PROMPT: Across all entries below, how many lines include "scaling"? Only the number, please.

DATA RECORDS:
*** Begin section ***
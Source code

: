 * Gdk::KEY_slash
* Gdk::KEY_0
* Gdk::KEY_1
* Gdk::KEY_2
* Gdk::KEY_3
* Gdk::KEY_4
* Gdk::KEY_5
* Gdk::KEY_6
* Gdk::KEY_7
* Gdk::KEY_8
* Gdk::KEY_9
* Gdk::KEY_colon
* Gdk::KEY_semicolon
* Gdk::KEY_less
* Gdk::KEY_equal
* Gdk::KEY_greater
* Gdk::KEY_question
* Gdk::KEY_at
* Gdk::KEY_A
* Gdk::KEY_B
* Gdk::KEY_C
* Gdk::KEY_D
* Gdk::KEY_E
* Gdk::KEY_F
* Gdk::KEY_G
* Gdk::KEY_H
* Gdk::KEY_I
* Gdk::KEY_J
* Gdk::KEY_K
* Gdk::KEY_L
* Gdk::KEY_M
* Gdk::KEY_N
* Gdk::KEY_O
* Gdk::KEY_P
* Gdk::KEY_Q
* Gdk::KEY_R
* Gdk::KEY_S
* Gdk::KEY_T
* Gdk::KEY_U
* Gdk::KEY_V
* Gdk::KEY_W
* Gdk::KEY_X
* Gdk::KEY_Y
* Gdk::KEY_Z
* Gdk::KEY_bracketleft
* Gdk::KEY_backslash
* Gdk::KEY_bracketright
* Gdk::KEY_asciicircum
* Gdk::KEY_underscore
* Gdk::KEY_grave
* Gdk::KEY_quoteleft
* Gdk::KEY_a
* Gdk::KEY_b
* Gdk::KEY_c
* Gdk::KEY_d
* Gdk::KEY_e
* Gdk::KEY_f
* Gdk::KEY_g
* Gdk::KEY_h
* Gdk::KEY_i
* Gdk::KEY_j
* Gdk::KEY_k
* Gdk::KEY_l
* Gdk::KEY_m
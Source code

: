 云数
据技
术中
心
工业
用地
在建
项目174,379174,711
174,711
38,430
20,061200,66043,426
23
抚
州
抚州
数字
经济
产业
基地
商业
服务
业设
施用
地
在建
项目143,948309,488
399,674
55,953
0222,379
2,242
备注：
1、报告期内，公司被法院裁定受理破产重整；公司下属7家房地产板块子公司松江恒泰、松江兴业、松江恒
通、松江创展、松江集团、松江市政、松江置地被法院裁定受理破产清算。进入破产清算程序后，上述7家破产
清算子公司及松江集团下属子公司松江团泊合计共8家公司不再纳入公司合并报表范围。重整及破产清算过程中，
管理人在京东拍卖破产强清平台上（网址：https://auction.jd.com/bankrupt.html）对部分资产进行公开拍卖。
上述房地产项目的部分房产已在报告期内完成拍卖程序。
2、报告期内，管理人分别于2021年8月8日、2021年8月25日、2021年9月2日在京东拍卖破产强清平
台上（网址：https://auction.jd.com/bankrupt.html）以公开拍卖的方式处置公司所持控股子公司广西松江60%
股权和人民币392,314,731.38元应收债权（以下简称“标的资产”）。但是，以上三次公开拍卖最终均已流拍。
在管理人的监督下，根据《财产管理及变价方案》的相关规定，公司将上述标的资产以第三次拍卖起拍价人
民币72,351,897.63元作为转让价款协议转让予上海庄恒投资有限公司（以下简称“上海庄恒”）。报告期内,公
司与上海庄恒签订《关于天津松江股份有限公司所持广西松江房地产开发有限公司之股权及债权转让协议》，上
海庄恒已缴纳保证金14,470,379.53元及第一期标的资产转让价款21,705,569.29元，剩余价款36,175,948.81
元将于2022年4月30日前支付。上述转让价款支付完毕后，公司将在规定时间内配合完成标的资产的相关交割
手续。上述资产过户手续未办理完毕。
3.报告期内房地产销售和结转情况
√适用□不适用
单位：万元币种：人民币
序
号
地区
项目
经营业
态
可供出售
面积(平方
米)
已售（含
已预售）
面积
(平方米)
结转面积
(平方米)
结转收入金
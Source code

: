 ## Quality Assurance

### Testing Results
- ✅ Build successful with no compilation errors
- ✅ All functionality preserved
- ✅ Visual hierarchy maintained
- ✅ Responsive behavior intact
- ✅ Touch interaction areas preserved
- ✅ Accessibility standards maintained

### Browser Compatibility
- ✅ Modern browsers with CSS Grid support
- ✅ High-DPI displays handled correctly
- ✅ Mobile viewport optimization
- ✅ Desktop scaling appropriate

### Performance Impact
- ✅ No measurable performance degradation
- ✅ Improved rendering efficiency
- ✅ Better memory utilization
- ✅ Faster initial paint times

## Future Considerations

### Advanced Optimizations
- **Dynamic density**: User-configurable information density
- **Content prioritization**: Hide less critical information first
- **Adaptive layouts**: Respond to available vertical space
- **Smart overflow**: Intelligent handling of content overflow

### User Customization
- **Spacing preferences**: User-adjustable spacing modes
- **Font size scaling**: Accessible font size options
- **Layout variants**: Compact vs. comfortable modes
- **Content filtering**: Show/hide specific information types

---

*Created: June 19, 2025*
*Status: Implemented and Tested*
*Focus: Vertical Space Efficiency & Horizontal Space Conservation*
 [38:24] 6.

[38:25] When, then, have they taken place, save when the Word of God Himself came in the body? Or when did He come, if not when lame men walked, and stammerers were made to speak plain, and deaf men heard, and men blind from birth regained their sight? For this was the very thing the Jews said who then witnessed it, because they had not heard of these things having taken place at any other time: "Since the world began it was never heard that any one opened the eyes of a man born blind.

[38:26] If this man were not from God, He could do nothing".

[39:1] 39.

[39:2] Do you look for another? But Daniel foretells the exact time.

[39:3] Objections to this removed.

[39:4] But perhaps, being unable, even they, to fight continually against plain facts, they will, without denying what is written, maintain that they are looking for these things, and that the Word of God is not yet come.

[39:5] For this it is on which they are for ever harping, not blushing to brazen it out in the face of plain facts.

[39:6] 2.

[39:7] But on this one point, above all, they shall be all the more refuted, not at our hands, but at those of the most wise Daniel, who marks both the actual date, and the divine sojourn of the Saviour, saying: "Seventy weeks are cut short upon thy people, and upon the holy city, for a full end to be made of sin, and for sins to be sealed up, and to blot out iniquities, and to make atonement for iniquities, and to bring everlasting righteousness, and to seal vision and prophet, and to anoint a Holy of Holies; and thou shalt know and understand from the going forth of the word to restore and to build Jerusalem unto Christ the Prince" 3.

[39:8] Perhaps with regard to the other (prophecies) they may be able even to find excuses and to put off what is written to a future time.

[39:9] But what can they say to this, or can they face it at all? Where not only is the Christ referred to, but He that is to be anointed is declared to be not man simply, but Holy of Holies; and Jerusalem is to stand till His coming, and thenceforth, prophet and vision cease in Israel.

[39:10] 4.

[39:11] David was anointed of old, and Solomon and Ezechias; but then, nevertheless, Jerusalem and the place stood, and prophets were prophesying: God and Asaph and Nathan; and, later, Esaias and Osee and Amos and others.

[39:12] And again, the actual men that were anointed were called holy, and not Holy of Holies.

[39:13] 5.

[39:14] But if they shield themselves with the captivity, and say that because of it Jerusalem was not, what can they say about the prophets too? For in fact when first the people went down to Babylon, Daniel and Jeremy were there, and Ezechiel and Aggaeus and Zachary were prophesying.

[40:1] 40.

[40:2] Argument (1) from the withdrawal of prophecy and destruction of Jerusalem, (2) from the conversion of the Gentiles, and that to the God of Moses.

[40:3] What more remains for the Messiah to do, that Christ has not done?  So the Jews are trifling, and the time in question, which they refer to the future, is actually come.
*** End section ***
SOLUTION BELOW: 2